Diversity Training Programs Nurture Research Career
• Science Update
“It had never occurred to me to do a Ph.D. It’s nothing I’d ever thought of. I didn’t know anyone who’s done a science Ph.D.,” noted Frances Johnson just weeks before matriculating in a neuroscience doctoral program at the University of Pittsburgh. She was just completing a summer stint as a trainee in a neuroscience lab at the National Institute of Mental Health (NIMH) Intramural Research Program on the NIH campus in Bethesda, MD.
A U.S. Army veteran and math major at Western Connecticut State University – who at times paid the bills working as a substitute teacher – Johnson says her interest in understanding the brain was sparked by curiosity about the origins of a friend’s post-traumatic stress disorder (PTSD) symptoms.
“What caused something like that?” she asked herself. “I think everybody has this kind of curiosity. We have people in our lives, we have family members – especially around mental health.”
Johnson says she did a lot of reading and started taking courses at her local university, and eventually earned a masters in neuroscience at the University of Hartford. Then, to gain hands-on experience, she volunteered in the laboratory of NIMH grantee Dr. Arie Kaffman at Yale University.
But how could she support herself during this potentially career-transformative learning experience? Enter NIMH’s Office of Research Training and Career Development, which offers diversity supplements. These funding “add-ons” to already-supported projects enable grantees to pay a salary to trainees from groups that are underrepresented in health-related science. More broadly, the supplements provide support for experiences that enable candidates to contribute intellectually to the research and enhance their skills, knowledge and career prospects.
Dr. Kaffman and Johnson applied for and received a supplementary grant. It enabled Johnson to spend two years exploring the role of support cells called microglia in the long-term consequences of early life stress in mice.
“It’s a model that approximates a stressful or deprived childhood in humans,” she explained.
“Frances’ work provided my lab with important new tools to examine the effects of early life stress on brain function in a manner that is highly comparable with clinical work,” said Dr. Kaffman. “There is no doubt in my mind that the support provided to her by the NIMH will change her life.”
Johnson says Dr. Kaffman’s mentoring has “made all the difference…He gave me a real project.”
She also says her program officer at NIMH, Dr. Nancy Desmond, stayed in touch with her during her fellowship and helped her sort out options for Ph.D. programs.
“I think you need guidance from people who have already been there,” she said.
Summer Opportunities at NIH
After getting accepted to the Ph.D. program at Pitt, she learned about a diversity summer program for graduate students in NIMH intramural labs via the NIH intramural Office of Training & Education. Through the Office’s Graduate Summer Opportunity to Advance Research (GSOAR) Program, Johnson worked last summer in the NIMH intramural Unit on Functional Neural Circuits, under the preceptorship of Dr. Soohyun Lee. The unit studies neuronal communication on a cellular level, particularly as it relates to decision-making.

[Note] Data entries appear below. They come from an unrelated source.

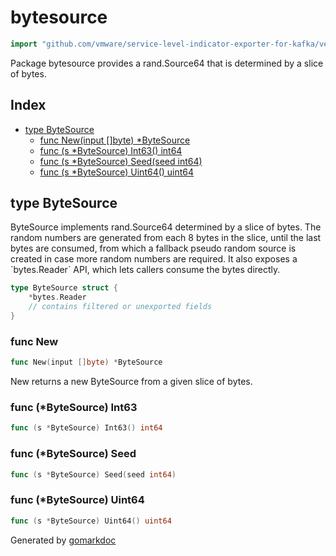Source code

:<!-- Code generated by gomarkdoc. DO NOT EDIT -->

# bytesource

```go
import "github.com/vmware/service-level-indicator-exporter-for-kafka/vendor/github.com/google/gofuzz/bytesource"
```

Package bytesource provides a rand.Source64 that is determined by a slice of bytes.

## Index

- [type ByteSource](<#type-bytesource>)
  - [func New(input []byte) *ByteSource](<#func-new>)
  - [func (s *ByteSource) Int63() int64](<#func-bytesource-int63>)
  - [func (s *ByteSource) Seed(seed int64)](<#func-bytesource-seed>)
  - [func (s *ByteSource) Uint64() uint64](<#func-bytesource-uint64>)


## type ByteSource

ByteSource implements rand.Source64 determined by a slice of bytes. The random numbers are generated from each 8 bytes in the slice, until the last bytes are consumed, from which a fallback pseudo random source is created in case more random numbers are required. It also exposes a \`bytes.Reader\` API, which lets callers consume the bytes directly.

```go
type ByteSource struct {
    *bytes.Reader
    // contains filtered or unexported fields
}
```

### func New

```go
func New(input []byte) *ByteSource
```

New returns a new ByteSource from a given slice of bytes.

### func \(\*ByteSource\) Int63

```go
func (s *ByteSource) Int63() int64
```

### func \(\*ByteSource\) Seed

```go
func (s *ByteSource) Seed(seed int64)
```

### func \(\*ByteSource\) Uint64

```go
func (s *ByteSource) Uint64() uint64
```



Generated by [gomarkdoc](<https://github.com/princjef/gomarkdoc>)
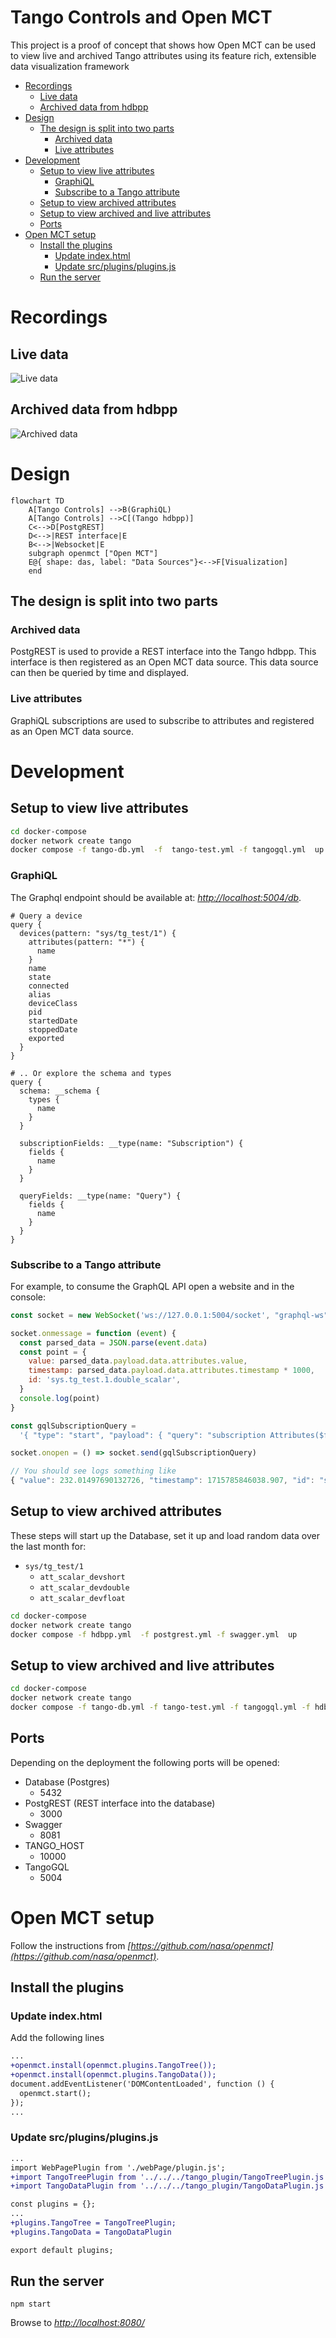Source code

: # Tango Controls and Open MCT

This project is a proof of concept that shows how Open MCT can be used to view live and archived Tango attributes using its feature rich, extensible data visualization framework

<!-- START doctoc generated TOC please keep comment here to allow auto update -->
<!-- DON'T EDIT THIS SECTION, INSTEAD RE-RUN doctoc TO UPDATE -->

- [Recordings](#recordings)
  - [Live data](#live-data)
  - [Archived data from hdbpp](#archived-data-from-hdbpp)
- [Design](#design)
  - [The design is split into two parts](#the-design-is-split-into-two-parts)
    - [Archived data](#archived-data)
    - [Live attributes](#live-attributes)
- [Development](#development)
  - [Setup to view live attributes](#setup-to-view-live-attributes)
    - [GraphiQL](#graphiql)
    - [Subscribe to a Tango attribute](#subscribe-to-a-tango-attribute)
  - [Setup to view archived attributes](#setup-to-view-archived-attributes)
  - [Setup to view archived and live attributes](#setup-to-view-archived-and-live-attributes)
  - [Ports](#ports)
- [Open MCT setup](#open-mct-setup)
  - [Install the plugins](#install-the-plugins)
    - [Update index.html](#update-indexhtml)
    - [Update src/plugins/plugins.js](#update-srcpluginspluginsjs)
  - [Run the server](#run-the-server)

<!-- END doctoc generated TOC please keep comment here to allow auto update -->

# Recordings

## Live data

![Live data](docs/tangomct_live.gif)

## Archived data from hdbpp

![Archived data](docs/tangomct_archived.gif)

# Design

```mermaid
flowchart TD
    A[Tango Controls] -->B(GraphiQL)
    A[Tango Controls] -->C[(Tango hdbpp)]
    C<-->D[PostgREST]
    D<-->|REST interface|E
    B<-->|Websocket|E
    subgraph openmct ["Open MCT"]
    E@{ shape: das, label: "Data Sources"}<-->F[Visualization]
    end
```

## The design is split into two parts

### Archived data

PostgREST is used to provide a REST interface into the Tango hdbpp. This interface is then registered as an Open MCT data source. This data source can then be queried by time and displayed.

### Live attributes

GraphiQL subscriptions are used to subscribe to attributes and registered as an Open MCT data source.

# Development

## Setup to view live attributes

```sh
cd docker-compose
docker network create tango
docker compose -f tango-db.yml  -f  tango-test.yml -f tangogql.yml  up
```

### GraphiQL

The Graphql endpoint should be available at:
_[http://localhost:5004/db](http://localhost:5004/db)_.

```gql
# Query a device
query {
  devices(pattern: "sys/tg_test/1") {
    attributes(pattern: "*") {
      name
    }
    name
    state
    connected
    alias
    deviceClass
    pid
    startedDate
    stoppedDate
    exported
  }
}

# .. Or explore the schema and types
query {
  schema: __schema {
    types {
      name
    }
  }

  subscriptionFields: __type(name: "Subscription") {
    fields {
      name
    }
  }

  queryFields: __type(name: "Query") {
    fields {
      name
    }
  }
}
```

### Subscribe to a Tango attribute

For example, to consume the GraphQL API open a website and in the console:

```js
const socket = new WebSocket('ws://127.0.0.1:5004/socket', "graphql-ws")

socket.onmessage = function (event) {
  const parsed_data = JSON.parse(event.data)
  const point = {
    value: parsed_data.payload.data.attributes.value,
    timestamp: parsed_data.payload.data.attributes.timestamp * 1000,
    id: 'sys.tg_test.1.double_scalar',
  }
  console.log(point)
}

const gqlSubscriptionQuery =
  '{ "type": "start", "payload": { "query": "subscription Attributes($fullNames: [String]!) {  attributes(fullNames: $fullNames) {    device    attribute    value    writeValue    timestamp  }}", "variables": { "fullNames": ["sys/tg_test/1/double_scalar"] } } }'

socket.onopen = () => socket.send(gqlSubscriptionQuery)

// You should see logs something like
{ "value": 232.01497690132726, "timestamp": 1715785846038.907, "id": "sys.tg_test.1.double_scalar" }
```

## Setup to view archived attributes

These steps will start up the Database, set it up and load random data over the last month for:
- `sys/tg_test/1`
  - `att_scalar_devshort`
  - `att_scalar_devdouble`
  - `att_scalar_devfloat`


```sh
cd docker-compose
docker network create tango
docker compose -f hdbpp.yml  -f postgrest.yml -f swagger.yml  up
```

## Setup to view archived and live attributes

```sh
cd docker-compose
docker network create tango
docker compose -f tango-db.yml -f tango-test.yml -f tangogql.yml -f hdbpp.yml -f postgrest.yml -f swagger.yml up
```

## Ports

Depending on the deployment the following ports will be opened:

- Database (Postgres)
  - 5432
- PostgREST (REST interface into the database)
  - 3000
- Swagger
  - 8081
- TANGO_HOST
  - 10000
- TangoGQL
  - 5004

# Open MCT setup

Follow the instructions from _[https://github.com/nasa/openmct](https://github.com/nasa/openmct)_.

## Install the plugins

### Update index.html

Add the following lines

```diff
...
+openmct.install(openmct.plugins.TangoTree());
+openmct.install(openmct.plugins.TangoData());
document.addEventListener('DOMContentLoaded', function () {
  openmct.start();
});
...
```

### Update src/plugins/plugins.js

```diff
...
import WebPagePlugin from './webPage/plugin.js';
+import TangoTreePlugin from '../../../tango_plugin/TangoTreePlugin.js';
+import TangoDataPlugin from '../../../tango_plugin/TangoDataPlugin.js';

const plugins = {};
...
+plugins.TangoTree = TangoTreePlugin;
+plugins.TangoData = TangoDataPlugin

export default plugins;
```

## Run the server

```console
npm start
```

Browse to _[http://localhost:8080/](http://localhost:8080/)_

Among other things, Johnson said she learned how to perform viral injections in mouse brain, which combined with genetic editing techniques provides a powerful tool for delivering probes, modifying function, and discovering the brain’s molecular secrets. As she begins her Ph.D. program, she says she’s most interested in learning about the roots of vulnerability to mental illnesses.
“I’ll try to learn anything that crosses my path, because you never know where the keys will be found. I’m interested in getting answers to the questions and I’ll go wherever that curiosity leads me,” she said.